We are delighted to inform you that we will be present at The European Association of Social Anthropologists (EASA) Conference in Milan, Italy from the 20th-23rd of July 2016. Please stop by our table to browse the latest selection of books at discounted prices, pick up some free journal samples, or chat to Marion Berghahn.

We are pleased to announce that we will be hosting a Reception in the U6 Foyer from 4.30pm on Friday, 22nd July to celebrate the launch of our New Series, Worlds in Motion and its 1st Volume, Keywords of Mobility, edited by Noel B. Salazar and Kiran Jayaram. At the reception, we will also be launching Volume 33 of our Forced Migration Series, namely The Agendas of Tibetan Refugees by Thomas Kauffmann. So if you will be in Milan, we’d be delighted if you could join us at this very special event.

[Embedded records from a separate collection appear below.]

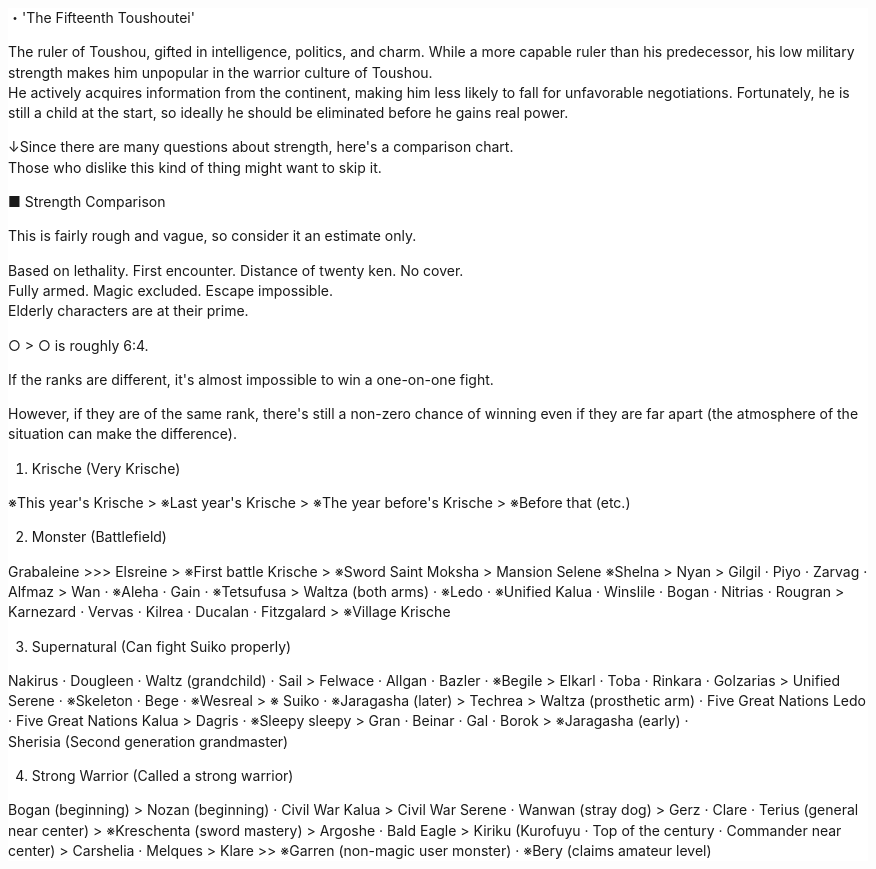 ・'The Fifteenth Toushoutei'  
  
The ruler of Toushou, gifted in intelligence, politics, and charm. While
a more capable ruler than his predecessor, his low military strength
makes him unpopular in the warrior culture of Toushou.  
He actively acquires information from the continent, making him less
likely to fall for unfavorable negotiations. Fortunately, he is still a
child at the start, so ideally he should be eliminated before he gains
real power.  
  
↓Since there are many questions about strength, here's a comparison
chart.  
Those who dislike this kind of thing might want to skip it.  
  
■ Strength Comparison  
  
This is fairly rough and vague, so consider it an estimate only.  
  
Based on lethality. First encounter. Distance of twenty ken. No cover.  
Fully armed. Magic excluded. Escape impossible.  
Elderly characters are at their prime.  
  
○ \> ○ is roughly 6:4.  
  
If the ranks are different, it's almost impossible to win a one-on-one
fight.  
  
However, if they are of the same rank, there's still a non-zero chance
of winning even if they are far apart (the atmosphere of the situation
can make the difference).  
  
1. Krische (Very Krische)  
  
※This year's Krische \> ※Last year's Krische \> ※The year before's
Krische \> ※Before that (etc.)  
  
2. Monster (Battlefield)  
  
Grabaleine \>\>\> Elsreine \> ※First battle Krische \> ※Sword Saint
Moksha \> Mansion Selene ※Shelna \> Nyan \> Gilgil · Piyo · Zarvag ·
Alfmaz \> Wan · ※Aleha · Gain · ※Tetsufusa \> Waltza (both arms) · ※Ledo
· ※Unified Kalua · Winslile · Bogan · Nitrias · Rougran \> Karnezard ·
Vervas · Kilrea · Ducalan · Fitzgalard \> ※Village Krische  
  
3. Supernatural (Can fight Suiko properly)  
  
Nakirus · Dougleen · Waltz (grandchild) · Sail \> Felwace · Allgan ·
Bazler · ※Begile \> Elkarl · Toba · Rinkara · Golzarias \> Unified
Serene · ※Skeleton · Bege · ※Wesreal \> ※ Suiko · ※Jaragasha (later) \>
Techrea \> Waltza (prosthetic arm) · Five Great Nations Ledo · Five
Great Nations Kalua \> Dagris · ※Sleepy sleepy \> Gran · Beinar · Gal ·
Borok \> ※Jaragasha (early) ·  
Sherisia (Second generation grandmaster)  
  
4. Strong Warrior (Called a strong warrior)  
  
Bogan (beginning) \> Nozan (beginning) · Civil War Kalua \> Civil War
Serene · Wanwan (stray dog) \> Gerz · Clare · Terius (general near
center) \> ※Kreschenta (sword mastery) \> Argoshe · Bald Eagle \> Kiriku
(Kurofuyu · Top of the century · Commander near center) \> Carshelia ·
Melques \> Klare \>\> ※Garren (non-magic user monster) · ※Bery (claims
amateur level)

If you are unable to attend the conference, we would like to provide you with a special discount offer. For the next 30 days, receive a 25% discount on all Anthropology titles found on our website. At checkout, simply enter the discount code EASA16. Visit our website­ to browse our newly published interactive online Anthropology & Sociology Catalog and EASA Series Flyer or use the new enhanced subject searching features­ for a complete listing of all published and forthcoming titles.


 

Here is a preview of some of our newest releases on display, as well as some upcoming titles.

 

EASA Series

Published in Association with the European Association of Social-Anthropologists (EASA)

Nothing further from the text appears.